Stored data entries:
★ ★ ★ ★

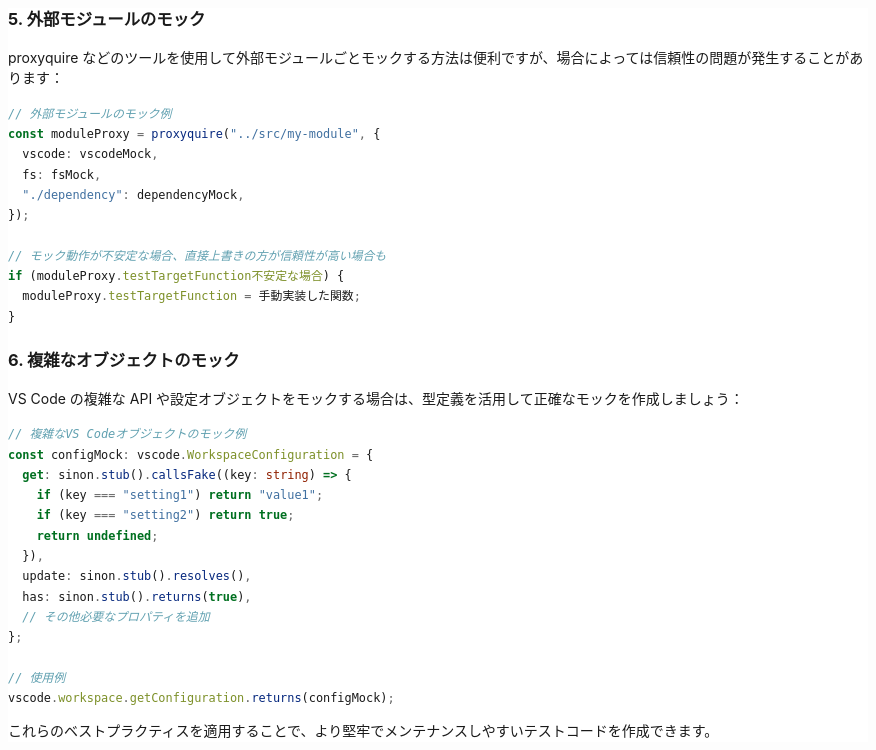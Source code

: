 ### 5. 外部モジュールのモック

proxyquire などのツールを使用して外部モジュールごとモックする方法は便利ですが、場合によっては信頼性の問題が発生することがあります：

```typescript
// 外部モジュールのモック例
const moduleProxy = proxyquire("../src/my-module", {
  vscode: vscodeMock,
  fs: fsMock,
  "./dependency": dependencyMock,
});

// モック動作が不安定な場合、直接上書きの方が信頼性が高い場合も
if (moduleProxy.testTargetFunction不安定な場合) {
  moduleProxy.testTargetFunction = 手動実装した関数;
}
```

### 6. 複雑なオブジェクトのモック

VS Code の複雑な API や設定オブジェクトをモックする場合は、型定義を活用して正確なモックを作成しましょう：

```typescript
// 複雑なVS Codeオブジェクトのモック例
const configMock: vscode.WorkspaceConfiguration = {
  get: sinon.stub().callsFake((key: string) => {
    if (key === "setting1") return "value1";
    if (key === "setting2") return true;
    return undefined;
  }),
  update: sinon.stub().resolves(),
  has: sinon.stub().returns(true),
  // その他必要なプロパティを追加
};

// 使用例
vscode.workspace.getConfiguration.returns(configMock);
```

これらのベストプラクティスを適用することで、より堅牢でメンテナンスしやすいテストコードを作成できます。
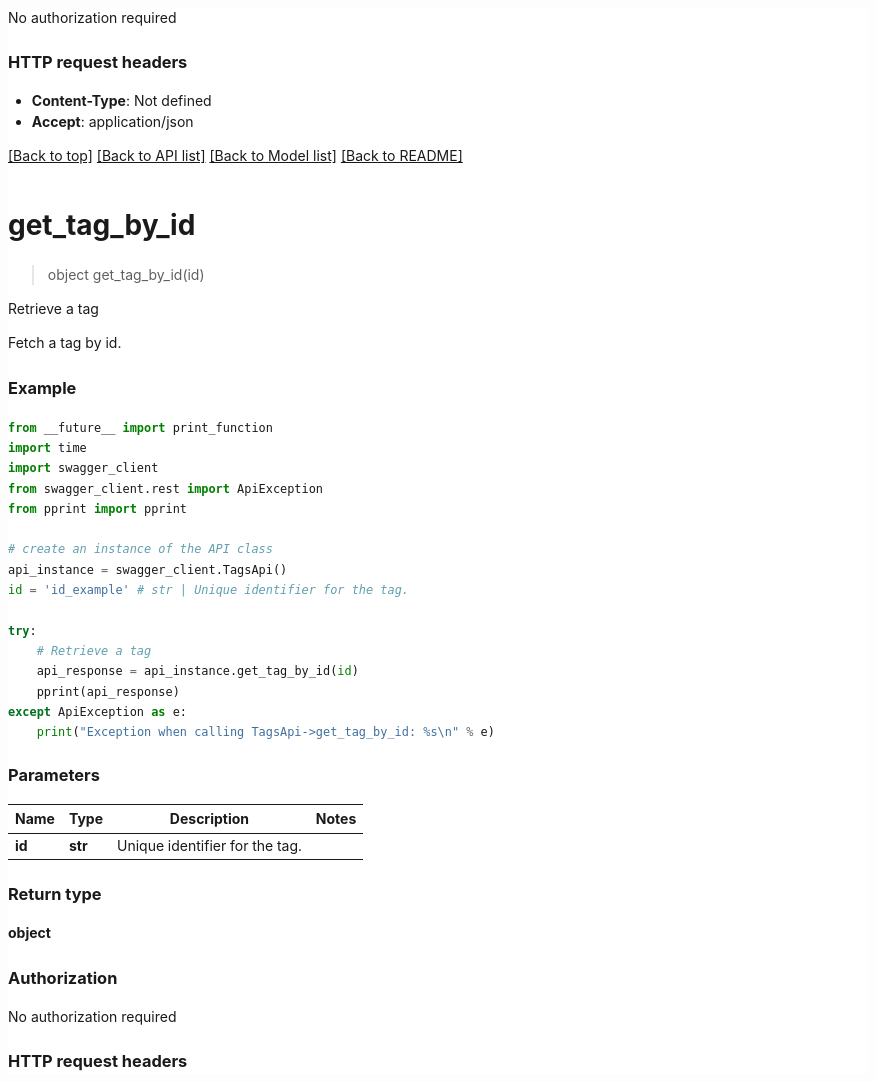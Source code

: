No authorization required

### HTTP request headers

 - **Content-Type**: Not defined
 - **Accept**: application/json

[[Back to top]](#) [[Back to API list]](../README.md#documentation-for-api-endpoints) [[Back to Model list]](../README.md#documentation-for-models) [[Back to README]](../README.md)

# **get_tag_by_id**
> object get_tag_by_id(id)

Retrieve a tag

Fetch a tag by id.

### Example
```python
from __future__ import print_function
import time
import swagger_client
from swagger_client.rest import ApiException
from pprint import pprint

# create an instance of the API class
api_instance = swagger_client.TagsApi()
id = 'id_example' # str | Unique identifier for the tag.

try:
    # Retrieve a tag
    api_response = api_instance.get_tag_by_id(id)
    pprint(api_response)
except ApiException as e:
    print("Exception when calling TagsApi->get_tag_by_id: %s\n" % e)
```

### Parameters

Name | Type | Description  | Notes
------------- | ------------- | ------------- | -------------
 **id** | **str**| Unique identifier for the tag. | 

### Return type

**object**

### Authorization

No authorization required

### HTTP request headers
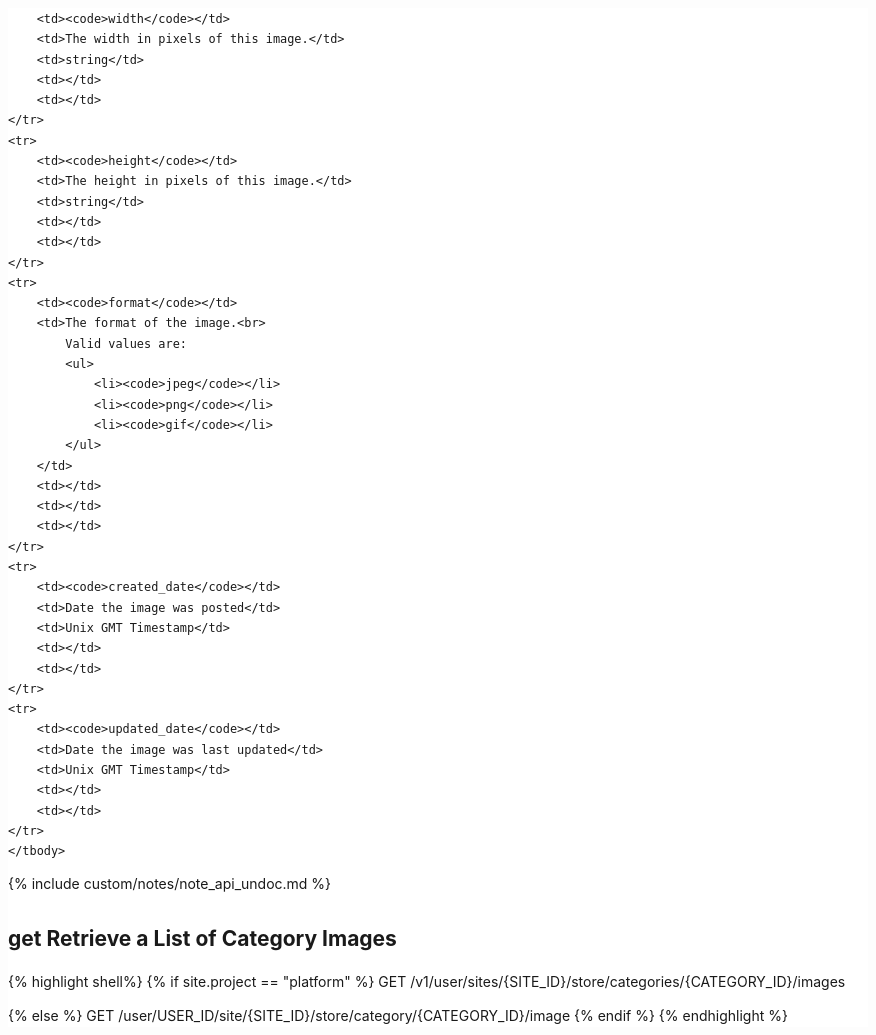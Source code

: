         <td><code>width</code></td>
        <td>​The width in pixels of this image.</td>
        <td>string</td>
        <td></td>
        <td></td>
    </tr>
    <tr>
        <td><code>height</code></td>
        <td>​​The height in pixels of this image.</td>
        <td>string</td>
        <td></td>
        <td></td>
    </tr>
    <tr>
        <td><code>format</code></td>
        <td>​The format of the image.<br>
            Valid values are:
            <ul>
                <li><code>jpeg</code></li>
                <li><code>png</code></li>
                <li><code>gif</code></li>
            </ul>
        </td>
        <td></td>
        <td></td>
        <td></td>
    </tr>
    <tr>
        <td><code>created_date</code></td>
        <td>Date the image was posted</td>
        <td>Unix GMT Timestamp</td>
        <td></td>
        <td></td>
    </tr>
    <tr>
        <td><code>updated_date</code></td>
        <td>Date the image was last updated</td>
        <td>Unix GMT Timestamp</td>
        <td></td>
        <td></td>
    </tr>
    </tbody>
</table>
{% include custom/notes/note_api_undoc.md %}

<h2><span class="label label-get text-uppercase">get</span> Retrieve a List of Category Images</h2>

{% highlight shell%}
{% if site.project == "platform" %}
GET /v1/user/sites/{SITE_ID}/store/categories/{CATEGORY_ID}/images

{% else %}
GET /user/USER_ID/site/{SITE_ID}/store/category/{CATEGORY_ID}/image
{% endif %}
{% endhighlight %}
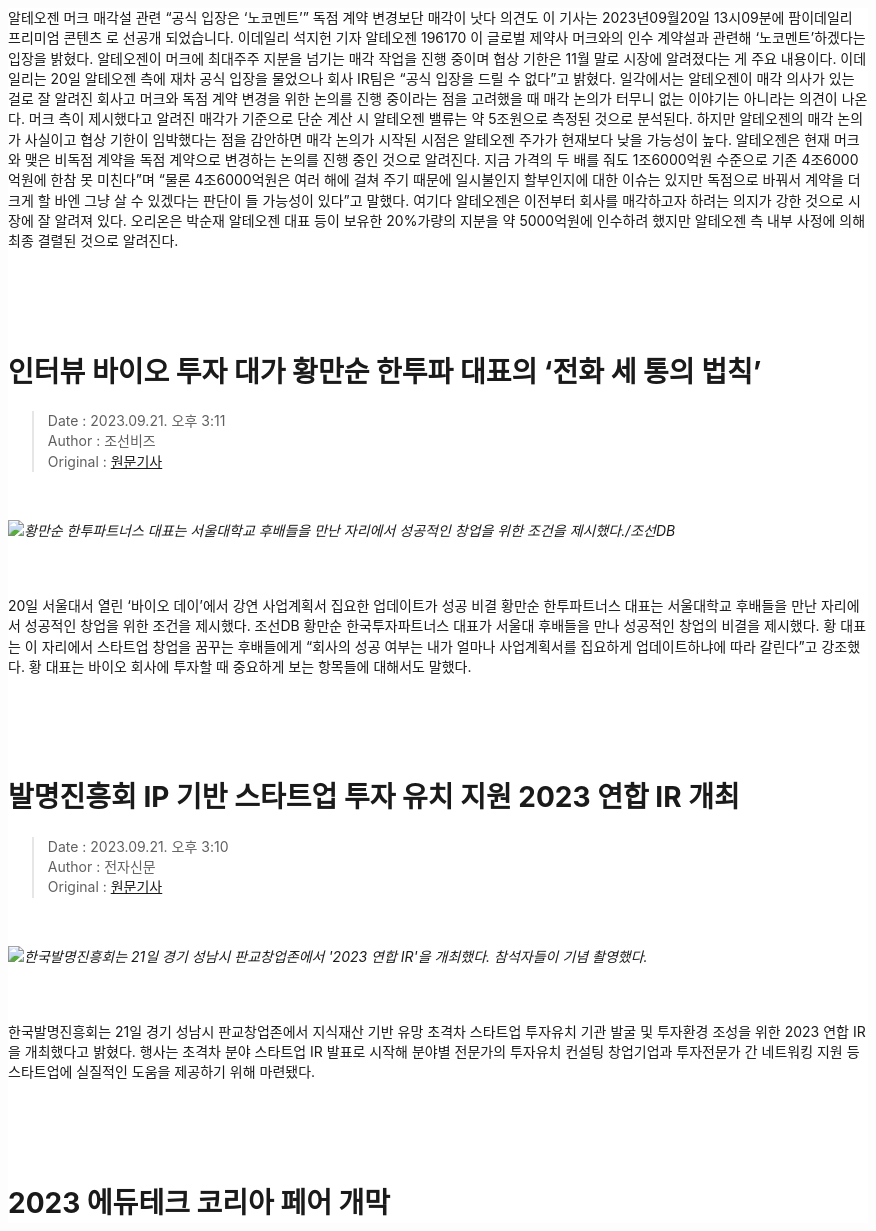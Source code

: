 알테오젠 머크 매각설 관련 “공식 입장은 ‘노코멘트’” 독점 계약 변경보단 매각이 낫다 의견도 이 기사는 2023년09월20일 13시09분에 팜이데일리 프리미엄 콘텐츠 로 선공개 되었습니다.
이데일리 석지헌 기자 알테오젠 196170 이 글로벌 제약사 머크와의 인수 계약설과 관련해 ‘노코멘트’하겠다는 입장을 밝혔다.
알테오젠이 머크에 최대주주 지분을 넘기는 매각 작업을 진행 중이며 협상 기한은 11월 말로 시장에 알려졌다는 게 주요 내용이다.
이데일리는 20일 알테오젠 측에 재차 공식 입장을 물었으나 회사 IR팀은 “공식 입장을 드릴 수 없다”고 밝혔다.
일각에서는 알테오젠이 매각 의사가 있는 걸로 잘 알려진 회사고 머크와 독점 계약 변경을 위한 논의를 진행 중이라는 점을 고려했을 때 매각 논의가 터무니 없는 이야기는 아니라는 의견이 나온다.
머크 측이 제시했다고 알려진 매각가 기준으로 단순 계산 시 알테오젠 밸류는 약 5조원으로 측정된 것으로 분석된다.
하지만 알테오젠의 매각 논의가 사실이고 협상 기한이 임박했다는 점을 감안하면 매각 논의가 시작된 시점은 알테오젠 주가가 현재보다 낮을 가능성이 높다.
알테오젠은 현재 머크와 맺은 비독점 계약을 독점 계약으로 변경하는 논의를 진행 중인 것으로 알려진다.
지금 가격의 두 배를 줘도 1조6000억원 수준으로 기존 4조6000억원에 한참 못 미친다”며 “물론 4조6000억원은 여러 해에 걸쳐 주기 때문에 일시불인지 할부인지에 대한 이슈는 있지만 독점으로 바꿔서 계약을 더 크게 할 바엔 그냥 살 수 있겠다는 판단이 들 가능성이 있다”고 말했다.
여기다 알테오젠은 이전부터 회사를 매각하고자 하려는 의지가 강한 것으로 시장에 잘 알려져 있다.
오리온은 박순재 알테오젠 대표 등이 보유한 20%가량의 지분을 약 5000억원에 인수하려 했지만 알테오젠 측 내부 사정에 의해 최종 결렬된 것으로 알려진다.  
<br/><br/><br/>  

  
# 인터뷰 바이오 투자 대가 황만순 한투파 대표의 ‘전화 세 통의 법칙’  
  
> Date : 2023.09.21. 오후 3:11  
> Author : 조선비즈  
> Original : [원문기사](https://n.news.naver.com/mnews/article/366/0000934213?sid=105)  
<br/>  
  
<img src="https://imgnews.pstatic.net/image/366/2023/09/21/0000934213_001_20230921151101696.jpg?type=w647" id="img1"></img><em class="img_desc">황만순 한투파트너스 대표는 서울대학교 후배들을 만난 자리에서 성공적인 창업을 위한 조건을 제시했다./조선DB</em>  
<br/><br/>  
  
20일 서울대서 열린 ‘바이오 데이’에서 강연 사업계획서 집요한 업데이트가 성공 비결 황만순 한투파트너스 대표는 서울대학교 후배들을 만난 자리에서 성공적인 창업을 위한 조건을 제시했다.
조선DB 황만순 한국투자파트너스 대표가 서울대 후배들을 만나 성공적인 창업의 비결을 제시했다.
황 대표는 이 자리에서 스타트업 창업을 꿈꾸는 후배들에게 “회사의 성공 여부는 내가 얼마나 사업계획서를 집요하게 업데이트하냐에 따라 갈린다”고 강조했다.
황 대표는 바이오 회사에 투자할 때 중요하게 보는 항목들에 대해서도 말했다.  
<br/><br/><br/>  

  
# 발명진흥회 IP 기반 스타트업 투자 유치 지원 2023 연합 IR 개최  
  
> Date : 2023.09.21. 오후 3:10  
> Author : 전자신문  
> Original : [원문기사](https://n.news.naver.com/mnews/article/030/0003138501?sid=105)  
<br/>  
  
<img src="https://imgnews.pstatic.net/image/030/2023/09/21/0003138501_001_20230921151001109.jpg?type=w647" id="img1"></img><em class="img_desc">한국발명진흥회는 21일 경기 성남시 판교창업존에서 '2023 연합 IR'을 개최했다. 참석자들이 기념 촬영했다.</em>  
<br/><br/>  
  
한국발명진흥회는 21일 경기 성남시 판교창업존에서 지식재산 기반 유망 초격차 스타트업 투자유치 기관 발굴 및 투자환경 조성을 위한 2023 연합 IR 을 개최했다고 밝혔다.
행사는 초격차 분야 스타트업 IR 발표로 시작해 분야별 전문가의 투자유치 컨설팅 창업기업과 투자전문가 간 네트워킹 지원 등 스타트업에 실질적인 도움을 제공하기 위해 마련됐다.  
<br/><br/><br/>  

  
# 2023 에듀테크 코리아 페어 개막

★ ★ ★ ★

Assignment: Exactly the lines above from the one that contains "<li><code>png</code></li>" down to the one that contains "로 선공개 되었습니다." are to be output, both ends kept and pictures omitted.

Answer section:
                <li><code>png</code></li>
                <li><code>gif</code></li>
            </ul>
        </td>
        <td></td>
        <td></td>
        <td></td>
    </tr>
    <tr>
        <td><code>created_date</code></td>
        <td>Date the image was posted</td>
        <td>Unix GMT Timestamp</td>
        <td></td>
        <td></td>
    </tr>
    <tr>
        <td><code>updated_date</code></td>
        <td>Date the image was last updated</td>
        <td>Unix GMT Timestamp</td>
        <td></td>
        <td></td>
    </tr>
    </tbody>
</table>
{% include custom/notes/note_api_undoc.md %}

<h2><span class="label label-get text-uppercase">get</span> Retrieve a List of Category Images</h2>

{% highlight shell%}
{% if site.project == "platform" %}
GET /v1/user/sites/{SITE_ID}/store/categories/{CATEGORY_ID}/images

{% else %}
GET /user/USER_ID/site/{SITE_ID}/store/category/{CATEGORY_ID}/image
{% endif %}
{% endhighlight %}
Source code

: 알테오젠 머크 매각설 관련 “공식 입장은 ‘노코멘트’” 독점 계약 변경보단 매각이 낫다 의견도 이 기사는 2023년09월20일 13시09분에 팜이데일리 프리미엄 콘텐츠 로 선공개 되었습니다.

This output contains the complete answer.